Contains information about all cached file schemas.

Columns:

storage (String) — Storage name: File, URL, S3 or HDFS.

source (String) — File source.

format (String) — Format name.

additional_format_info (String) - Additional information required to identify the schema. For example, format specific settings.

registration_time (DateTime) — Timestamp when schema was added in cache.

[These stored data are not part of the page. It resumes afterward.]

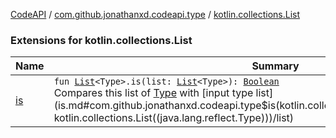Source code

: [CodeAPI](../../index.md) / [com.github.jonathanxd.codeapi.type](../index.md) / [kotlin.collections.List](.)

### Extensions for kotlin.collections.List

| Name | Summary |
|---|---|
| [is](is.md) | `fun `[`List`](https://kotlinlang.org/api/latest/jvm/stdlib/kotlin.collections/-list/index.html)`<Type>.is(list: `[`List`](https://kotlinlang.org/api/latest/jvm/stdlib/kotlin.collections/-list/index.html)`<Type>): `[`Boolean`](https://kotlinlang.org/api/latest/jvm/stdlib/kotlin/-boolean/index.html)<br>Compares this list of [Type](#) with [input type list](is.md#com.github.jonathanxd.codeapi.type$is(kotlin.collections.List((java.lang.reflect.Type)), kotlin.collections.List((java.lang.reflect.Type)))/list) |
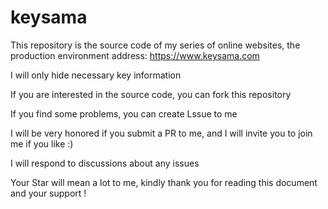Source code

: # keysama

This repository is the source code of my series of online websites, the production environment address: https://www.keysama.com

I will only hide necessary key information

If you are interested in the source code, you can fork this repository

If you find some problems, you can create Lssue to me

I will be very honored if you submit a PR to me, and I will invite you to join me if you like :)

I will respond to discussions about any issues

Your Star will mean a lot to me, kindly thank you for reading this document and your support !
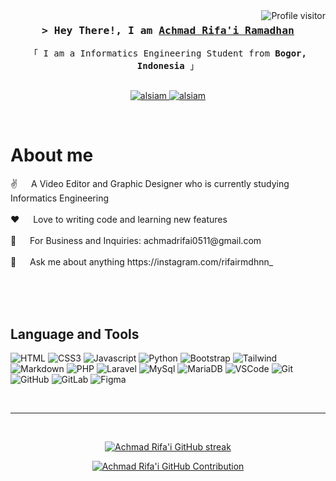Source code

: <!--
<h2 align="center">
  Welcome to Al Siam World!
  <img src="https://media.giphy.com/media/hvRJCLFzcasrR4ia7z/giphy.gif" width="28">
</h2>
-->

<!--
<p align="center">
  <a href="https://github.com/alsiam"><img src="https://readme-typing-svg.herokuapp.com/?lines=Self%20Taught%20Programmer;Front%20End%20Developer;1.5%2B%20years%20of%20coding%20experience;Always%20learning%20new%20things&center=true&width=380&height=45"></a>
</p>

 -->

<a href="https://komarev.com/ghpvc/?username=achmadrmdhn">
  <img align="right" src="https://komarev.com/ghpvc/?username=achmadrmdhn&label=Profile%20Visitors&color=0e75b6&style=flat" alt="Profile visitor" />
</a>


<!-- Intro  -->
<h3 align="center">
        <samp>&gt; Hey There!, I am
                <b><a target="_blank" href="https://github.com/achmadrmdhn">Achmad Rifa'i Ramadhan</a></b>
        </samp>
</h3>


<p align="center"> 
  <samp>
    「 I am a Informatics Engineering Student from <b>Bogor, Indonesia</b> 」
    <br>
    <br>
  </samp>
</p>

<p align="center">
 <a href="https://www.linkedin.com/in/achmad-rifa-i-ramadhan-b953b9239/" target="_blank">
  <img src="https://img.shields.io/badge/LinkedIn-0077B5?style=for-the-badge&logo=linkedin&logoColor=white" alt="alsiam"/>
 </a>
 <a href="https://instagram.com/rifairmdhnn_" target="_blank">
  <img src="https://img.shields.io/badge/Instagram-fe4164?style=for-the-badge&logo=instagram&logoColor=white" alt="alsiam" />
 </a> 
</p>
<br />

<!-- About Section -->
 # About me
 
<p>
 ✌️ &emsp; A Video Editor and Graphic Designer who is currently studying Informatics Engineering<br/><br/>
 ❤️ &emsp; Love to writing code and learning new features<br/><br/>
 📧 &emsp; For Business and Inquiries: achmadrifai0511@gmail.com<br/><br/>
 💬 &emsp; Ask me about anything https://instagram.com/rifairmdhnn_

</p>

<br/>
<br/>
<br/>

## Language and Tools

![HTML](https://img.shields.io/badge/HTML5-E34F26?style=for-the-badge&logo=html5&logoColor=white)
![CSS3](https://img.shields.io/badge/CSS3-1572B6?style=for-the-badge&logo=css3&logoColor=white)
![Javascript](https://img.shields.io/badge/Javascript-F0DB4F?style=for-the-badge&labelColor=black&logo=javascript&logoColor=F0DB4F)
![Python](https://img.shields.io/badge/Python-478ABD?style=for-the-badge&logo=python&logoColor=white)
![Bootstrap](https://img.shields.io/badge/Bootstrap-563D7C?style=for-the-badge&logo=bootstrap&logoColor=white)
![Tailwind](https://img.shields.io/badge/Tailwind_CSS-092749?style=for-the-badge&logo=tailwindcss&logoColor=06B6D4&labelColor=000000)
![Markdown](https://img.shields.io/badge/Markdown-000000?style=for-the-badge&logo=markdown&logoColor=white)
![PHP](https://img.shields.io/badge/PHP-7377AD?style=for-the-badge&logo=php&logoColor=white)
![Laravel](https://img.shields.io/badge/Laravel-EF3B2D?style=for-the-badge&logo=laravel&logoColor=white)
![MySql](https://img.shields.io/badge/MySql-00758F?style=for-the-badge&logo=mysql&logoColor=white)
![MariaDB](https://img.shields.io/badge/MariaDB-4E639B?style=for-the-badge&logo=mariadb&logoColor=white)
![VSCode](https://img.shields.io/badge/Visual_Studio-0078d7?style=for-the-badge&logo=visual%20studio&logoColor=white)
![Git](https://img.shields.io/badge/Git-F05032?style=for-the-badge&logo=git&logoColor=white)
![GitHub](https://img.shields.io/badge/GitHub-ffffff?style=for-the-badge&logo=github&logoColor=black)
![GitLab](https://img.shields.io/badge/GitLab-ffffff?style=for-the-badge&logo=gitlab&logoColor=orange)
![Figma](https://img.shields.io/badge/Figma-2943BC?style=for-the-badge&logo=figma&logoColor=white)


<br/>
<hr/>
<br/>

<p align="center">
  <a href="https://github.com/achmadrmdhn">
    <img src="https://github-readme-streak-stats.herokuapp.com/?user=achmadrmdhn&theme=highcontrast&border=E7F317&background=000000" alt="Achmad Rifa'i GitHub streak"/>
  </a>
</p>

<p align="center">
  <a href="https://github.com/achmadrmdhn">
    <img src="https://github-profile-summary-cards.vercel.app/api/cards/profile-details?username=achmadrmdhn&theme=highcontrast" alt="Achmad Rifa'i GitHub Contribution"/>
  </a>
</p>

schema (String) - Cached schema.

Example

Let's say we have a file data.jsonl with this content:

{ "id" : 1 , "age" : 25 , "name" : "Josh" , "hobbies" : [ "football" , "cooking" , "music" ] }

{ "id" : 2 , "age" : 19 , "name" : "Alan" , "hobbies" : [ "tennis" , "art" ] }

{ "id" : 3 , "age" : 32 , "name" : "Lana" , "hobbies" : [ "fitness" , "reading" , "shopping" ] }

{ "id" : 4 , "age" : 47 , "name" : "Brayan" , "hobbies" : [ "movies" , "skydiving" ] }



tip Place data.jsonl in the user_files_path directory. You can find this by looking in your ClickHouse configuration files. The default is: <user_files_path>/var/lib/clickhouse/user_files/</user_files_path>



Open clickhouse-client and run the DESCRIBE query:

DESCRIBE file ( 'data.jsonl' ) SETTINGS input_format_try_infer_integers = 0 ;



┌─name────┬─type────────────────────┬─default_type─┬─default_expression─┬─comment─┬─codec_expression─┬─ttl_expression─┐

│ id │ Nullable(Float64) │ │ │ │ │ │

│ age │ Nullable(Float64) │ │ │ │ │ │

│ name │ Nullable(String) │ │ │ │ │ │

│ hobbies │ Array(Nullable(String)) │ │ │ │ │ │

└─────────┴─────────────────────────┴──────────────┴────────────────────┴─────────┴──────────────────┴────────────────┘



Let's see the content of the system.schema_inference_cache table:

SELECT *

FROM system . schema_inference_cache

FORMAT Vertical



Row 1:

──────

storage: File

source: /home/droscigno/user_files/data.jsonl

format: JSONEachRow

additional_format_info: schema_inference_hints=, max_rows_to_read_for_schema_inference=25000, schema_inference_make_columns_nullable=true, try_infer_integers=false, try_infer_dates=true, try_infer_datetimes=true, try_infer_numbers_from_strings=true, read_bools_as_numbers=true, try_infer_objects=false

registration_time: 2022-12-29 17:49:52

schema: id Nullable(Float64), age Nullable(Float64), name Nullable(String), hobbies Array(Nullable(String))